**Problem description:** Quote the lines below exactly, from the one that holds "Remove the prime member if it exists." through the final line of the records, and only those.

Records from a data collection:
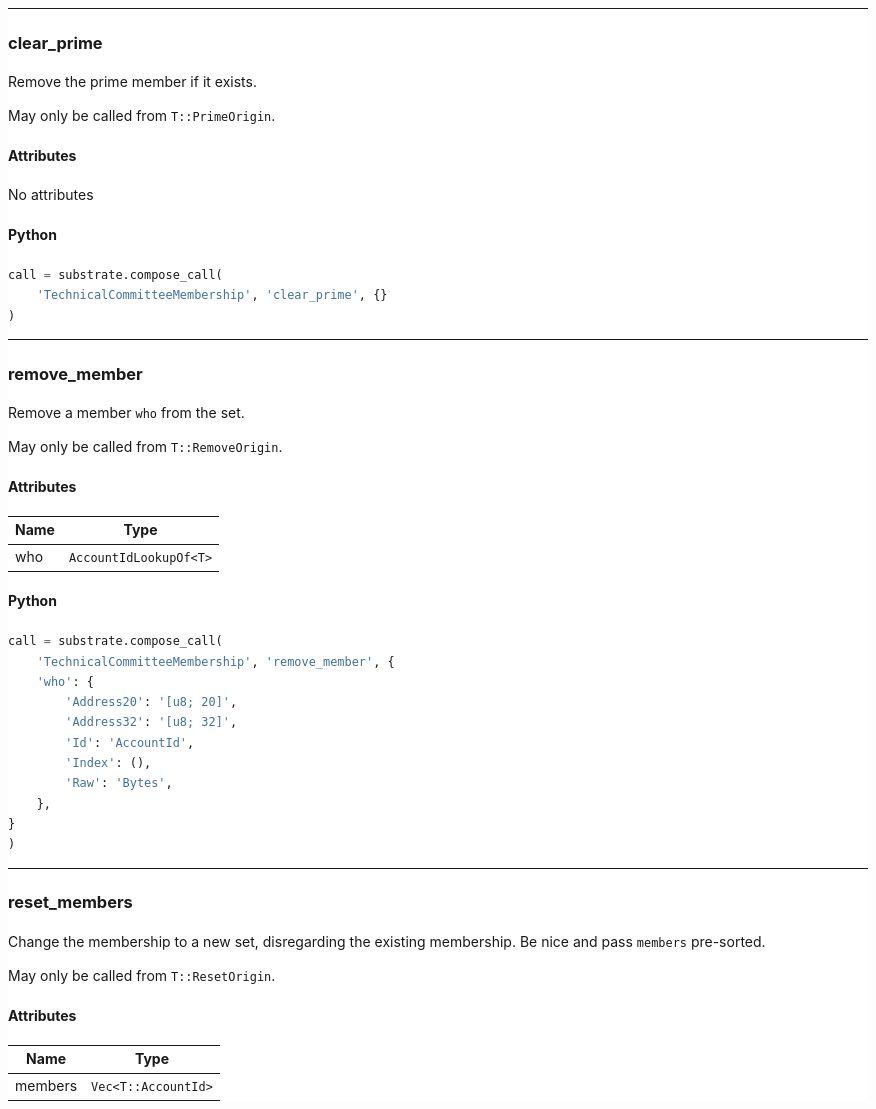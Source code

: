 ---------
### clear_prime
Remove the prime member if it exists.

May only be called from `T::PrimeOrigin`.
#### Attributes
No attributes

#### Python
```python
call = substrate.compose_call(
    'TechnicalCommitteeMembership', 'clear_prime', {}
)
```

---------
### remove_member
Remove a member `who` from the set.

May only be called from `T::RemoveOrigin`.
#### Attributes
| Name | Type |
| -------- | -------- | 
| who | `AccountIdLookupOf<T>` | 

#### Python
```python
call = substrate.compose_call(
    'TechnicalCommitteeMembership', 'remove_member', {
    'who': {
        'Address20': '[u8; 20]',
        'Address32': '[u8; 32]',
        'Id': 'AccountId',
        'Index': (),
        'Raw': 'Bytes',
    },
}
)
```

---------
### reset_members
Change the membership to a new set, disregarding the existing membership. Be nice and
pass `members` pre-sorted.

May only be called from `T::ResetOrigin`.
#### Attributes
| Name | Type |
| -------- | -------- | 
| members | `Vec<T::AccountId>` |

**Your solution:**
Remove the prime member if it exists.

May only be called from `T::PrimeOrigin`.
#### Attributes
No attributes

#### Python
```python
call = substrate.compose_call(
    'TechnicalCommitteeMembership', 'clear_prime', {}
)
```

---------
### remove_member
Remove a member `who` from the set.

May only be called from `T::RemoveOrigin`.
#### Attributes
| Name | Type |
| -------- | -------- | 
| who | `AccountIdLookupOf<T>` | 

#### Python
```python
call = substrate.compose_call(
    'TechnicalCommitteeMembership', 'remove_member', {
    'who': {
        'Address20': '[u8; 20]',
        'Address32': '[u8; 32]',
        'Id': 'AccountId',
        'Index': (),
        'Raw': 'Bytes',
    },
}
)
```

---------
### reset_members
Change the membership to a new set, disregarding the existing membership. Be nice and
pass `members` pre-sorted.

May only be called from `T::ResetOrigin`.
#### Attributes
| Name | Type |
| -------- | -------- | 
| members | `Vec<T::AccountId>` |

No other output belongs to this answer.